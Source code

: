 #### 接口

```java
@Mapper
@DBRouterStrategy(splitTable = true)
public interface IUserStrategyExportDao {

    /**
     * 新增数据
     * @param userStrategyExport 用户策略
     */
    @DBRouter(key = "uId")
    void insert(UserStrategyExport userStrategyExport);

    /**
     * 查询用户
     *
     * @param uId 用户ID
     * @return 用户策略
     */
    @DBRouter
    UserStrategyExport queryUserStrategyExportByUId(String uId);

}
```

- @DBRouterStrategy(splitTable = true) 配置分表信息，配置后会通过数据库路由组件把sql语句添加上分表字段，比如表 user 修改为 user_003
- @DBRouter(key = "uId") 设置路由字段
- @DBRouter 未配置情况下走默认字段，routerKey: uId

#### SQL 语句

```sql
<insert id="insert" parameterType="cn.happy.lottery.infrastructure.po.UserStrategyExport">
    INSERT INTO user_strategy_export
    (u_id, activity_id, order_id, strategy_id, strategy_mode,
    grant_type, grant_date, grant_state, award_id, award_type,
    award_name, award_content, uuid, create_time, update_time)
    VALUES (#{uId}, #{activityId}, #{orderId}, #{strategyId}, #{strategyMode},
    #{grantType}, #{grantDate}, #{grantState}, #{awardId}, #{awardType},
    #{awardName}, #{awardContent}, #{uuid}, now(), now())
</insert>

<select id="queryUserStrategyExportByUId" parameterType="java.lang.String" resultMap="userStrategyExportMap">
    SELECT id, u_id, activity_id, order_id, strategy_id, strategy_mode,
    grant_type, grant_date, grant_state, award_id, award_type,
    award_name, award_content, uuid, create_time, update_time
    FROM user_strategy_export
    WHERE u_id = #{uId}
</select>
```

┄┄┄┄┄┄┄┄┄┄┄┄┄┄┄┄┄┄┄┄

**Exercise directions**
When a line in the listing has the word "splitTable", return that line.

**Result below**
@DBRouterStrategy(splitTable = true)
- @DBRouterStrategy(splitTable = true) 配置分表信息，配置后会通过数据库路由组件把sql语句添加上分表字段，比如表 user 修改为 user_003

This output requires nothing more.